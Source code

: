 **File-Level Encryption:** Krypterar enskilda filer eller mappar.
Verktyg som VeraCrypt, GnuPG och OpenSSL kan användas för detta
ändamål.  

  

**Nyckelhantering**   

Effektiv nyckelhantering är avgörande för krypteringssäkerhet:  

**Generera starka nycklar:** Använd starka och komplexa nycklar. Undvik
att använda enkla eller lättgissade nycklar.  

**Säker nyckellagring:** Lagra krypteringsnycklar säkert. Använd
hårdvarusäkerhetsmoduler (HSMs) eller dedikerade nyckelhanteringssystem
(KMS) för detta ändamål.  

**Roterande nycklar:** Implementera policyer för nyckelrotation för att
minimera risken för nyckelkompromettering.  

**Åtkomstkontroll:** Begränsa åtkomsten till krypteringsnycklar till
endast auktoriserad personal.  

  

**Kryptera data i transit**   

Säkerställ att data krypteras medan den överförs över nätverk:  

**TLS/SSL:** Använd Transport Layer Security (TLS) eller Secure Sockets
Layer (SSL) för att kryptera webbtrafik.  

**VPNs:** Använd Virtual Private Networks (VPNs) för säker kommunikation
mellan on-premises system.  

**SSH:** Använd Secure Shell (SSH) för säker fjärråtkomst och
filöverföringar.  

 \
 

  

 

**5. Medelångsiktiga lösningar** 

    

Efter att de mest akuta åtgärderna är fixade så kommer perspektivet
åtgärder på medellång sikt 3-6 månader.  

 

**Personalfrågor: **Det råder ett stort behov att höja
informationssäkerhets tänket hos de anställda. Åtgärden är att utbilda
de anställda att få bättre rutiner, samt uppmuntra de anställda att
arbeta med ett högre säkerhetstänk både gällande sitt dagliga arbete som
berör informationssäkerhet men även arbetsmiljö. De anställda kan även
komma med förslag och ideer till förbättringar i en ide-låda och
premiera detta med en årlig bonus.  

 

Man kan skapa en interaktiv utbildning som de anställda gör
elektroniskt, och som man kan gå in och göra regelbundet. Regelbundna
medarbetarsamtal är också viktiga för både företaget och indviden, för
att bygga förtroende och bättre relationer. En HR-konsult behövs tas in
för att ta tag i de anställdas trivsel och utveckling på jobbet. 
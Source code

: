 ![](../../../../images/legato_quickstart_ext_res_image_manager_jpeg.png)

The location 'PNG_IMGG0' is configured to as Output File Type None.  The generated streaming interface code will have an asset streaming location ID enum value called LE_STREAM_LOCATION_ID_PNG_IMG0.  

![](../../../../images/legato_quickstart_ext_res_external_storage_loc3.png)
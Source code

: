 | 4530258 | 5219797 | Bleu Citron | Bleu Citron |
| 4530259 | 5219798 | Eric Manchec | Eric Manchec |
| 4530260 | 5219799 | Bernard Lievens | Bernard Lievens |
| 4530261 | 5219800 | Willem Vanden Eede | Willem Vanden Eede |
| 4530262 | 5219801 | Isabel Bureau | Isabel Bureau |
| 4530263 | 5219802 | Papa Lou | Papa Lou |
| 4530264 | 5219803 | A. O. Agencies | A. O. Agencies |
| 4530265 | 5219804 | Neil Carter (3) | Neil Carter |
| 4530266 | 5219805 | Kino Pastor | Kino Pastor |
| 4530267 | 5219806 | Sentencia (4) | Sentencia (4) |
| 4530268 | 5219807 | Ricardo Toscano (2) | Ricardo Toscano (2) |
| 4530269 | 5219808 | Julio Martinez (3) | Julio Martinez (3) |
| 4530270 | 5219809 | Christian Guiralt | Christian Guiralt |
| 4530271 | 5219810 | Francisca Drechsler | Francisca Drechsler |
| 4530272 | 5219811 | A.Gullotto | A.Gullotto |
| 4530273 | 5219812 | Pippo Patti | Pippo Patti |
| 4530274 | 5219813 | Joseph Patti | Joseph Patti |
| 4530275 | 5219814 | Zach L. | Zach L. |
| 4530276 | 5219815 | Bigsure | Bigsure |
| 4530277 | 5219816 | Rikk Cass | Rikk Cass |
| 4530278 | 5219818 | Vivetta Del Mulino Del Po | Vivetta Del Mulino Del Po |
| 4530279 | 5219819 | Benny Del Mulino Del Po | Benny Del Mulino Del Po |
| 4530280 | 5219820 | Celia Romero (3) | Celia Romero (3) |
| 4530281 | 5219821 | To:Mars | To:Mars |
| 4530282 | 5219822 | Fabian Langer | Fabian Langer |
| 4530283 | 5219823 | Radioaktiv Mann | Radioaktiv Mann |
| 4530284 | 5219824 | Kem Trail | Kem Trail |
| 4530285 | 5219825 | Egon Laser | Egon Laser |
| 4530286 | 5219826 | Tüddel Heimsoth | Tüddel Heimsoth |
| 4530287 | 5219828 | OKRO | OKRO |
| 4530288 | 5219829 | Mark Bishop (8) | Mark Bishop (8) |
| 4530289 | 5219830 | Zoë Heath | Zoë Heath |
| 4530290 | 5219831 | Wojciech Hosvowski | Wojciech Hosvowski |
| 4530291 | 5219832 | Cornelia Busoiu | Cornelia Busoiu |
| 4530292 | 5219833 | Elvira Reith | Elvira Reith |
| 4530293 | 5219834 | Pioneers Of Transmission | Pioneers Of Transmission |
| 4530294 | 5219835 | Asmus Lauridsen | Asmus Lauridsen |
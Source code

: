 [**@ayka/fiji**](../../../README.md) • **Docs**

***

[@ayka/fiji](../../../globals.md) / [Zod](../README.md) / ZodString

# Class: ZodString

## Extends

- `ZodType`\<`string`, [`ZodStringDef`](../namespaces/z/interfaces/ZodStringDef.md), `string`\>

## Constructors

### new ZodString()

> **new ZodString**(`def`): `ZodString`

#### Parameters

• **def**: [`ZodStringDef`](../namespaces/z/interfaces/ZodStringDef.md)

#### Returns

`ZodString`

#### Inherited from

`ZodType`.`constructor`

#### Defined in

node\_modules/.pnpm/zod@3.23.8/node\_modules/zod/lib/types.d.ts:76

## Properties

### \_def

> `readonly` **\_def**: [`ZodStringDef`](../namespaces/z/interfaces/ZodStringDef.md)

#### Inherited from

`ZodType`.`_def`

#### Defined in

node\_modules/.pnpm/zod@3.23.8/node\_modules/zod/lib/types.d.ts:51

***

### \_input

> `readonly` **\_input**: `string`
___
### [TASK REQUIREMENTS]
Transcribe, word for word, every line from the one containing "Guiralt | Christian Guiralt |" through the final line of the entries, and nothing else.

### [YOUR RESPONSE]
| 4530270 | 5219809 | Christian Guiralt | Christian Guiralt |
| 4530271 | 5219810 | Francisca Drechsler | Francisca Drechsler |
| 4530272 | 5219811 | A.Gullotto | A.Gullotto |
| 4530273 | 5219812 | Pippo Patti | Pippo Patti |
| 4530274 | 5219813 | Joseph Patti | Joseph Patti |
| 4530275 | 5219814 | Zach L. | Zach L. |
| 4530276 | 5219815 | Bigsure | Bigsure |
| 4530277 | 5219816 | Rikk Cass | Rikk Cass |
| 4530278 | 5219818 | Vivetta Del Mulino Del Po | Vivetta Del Mulino Del Po |
| 4530279 | 5219819 | Benny Del Mulino Del Po | Benny Del Mulino Del Po |
| 4530280 | 5219820 | Celia Romero (3) | Celia Romero (3) |
| 4530281 | 5219821 | To:Mars | To:Mars |
| 4530282 | 5219822 | Fabian Langer | Fabian Langer |
| 4530283 | 5219823 | Radioaktiv Mann | Radioaktiv Mann |
| 4530284 | 5219824 | Kem Trail | Kem Trail |
| 4530285 | 5219825 | Egon Laser | Egon Laser |
| 4530286 | 5219826 | Tüddel Heimsoth | Tüddel Heimsoth |
| 4530287 | 5219828 | OKRO | OKRO |
| 4530288 | 5219829 | Mark Bishop (8) | Mark Bishop (8) |
| 4530289 | 5219830 | Zoë Heath | Zoë Heath |
| 4530290 | 5219831 | Wojciech Hosvowski | Wojciech Hosvowski |
| 4530291 | 5219832 | Cornelia Busoiu | Cornelia Busoiu |
| 4530292 | 5219833 | Elvira Reith | Elvira Reith |
| 4530293 | 5219834 | Pioneers Of Transmission | Pioneers Of Transmission |
| 4530294 | 5219835 | Asmus Lauridsen | Asmus Lauridsen |
Source code

: [**@ayka/fiji**](../../../README.md) • **Docs**

***

[@ayka/fiji](../../../globals.md) / [Zod](../README.md) / ZodString

# Class: ZodString

## Extends

- `ZodType`\<`string`, [`ZodStringDef`](../namespaces/z/interfaces/ZodStringDef.md), `string`\>

## Constructors

### new ZodString()

> **new ZodString**(`def`): `ZodString`

#### Parameters

• **def**: [`ZodStringDef`](../namespaces/z/interfaces/ZodStringDef.md)

#### Returns

`ZodString`

#### Inherited from

`ZodType`.`constructor`

#### Defined in

node\_modules/.pnpm/zod@3.23.8/node\_modules/zod/lib/types.d.ts:76

## Properties

### \_def

> `readonly` **\_def**: [`ZodStringDef`](../namespaces/z/interfaces/ZodStringDef.md)

#### Inherited from

`ZodType`.`_def`

#### Defined in

node\_modules/.pnpm/zod@3.23.8/node\_modules/zod/lib/types.d.ts:51

***

### \_input

> `readonly` **\_input**: `string`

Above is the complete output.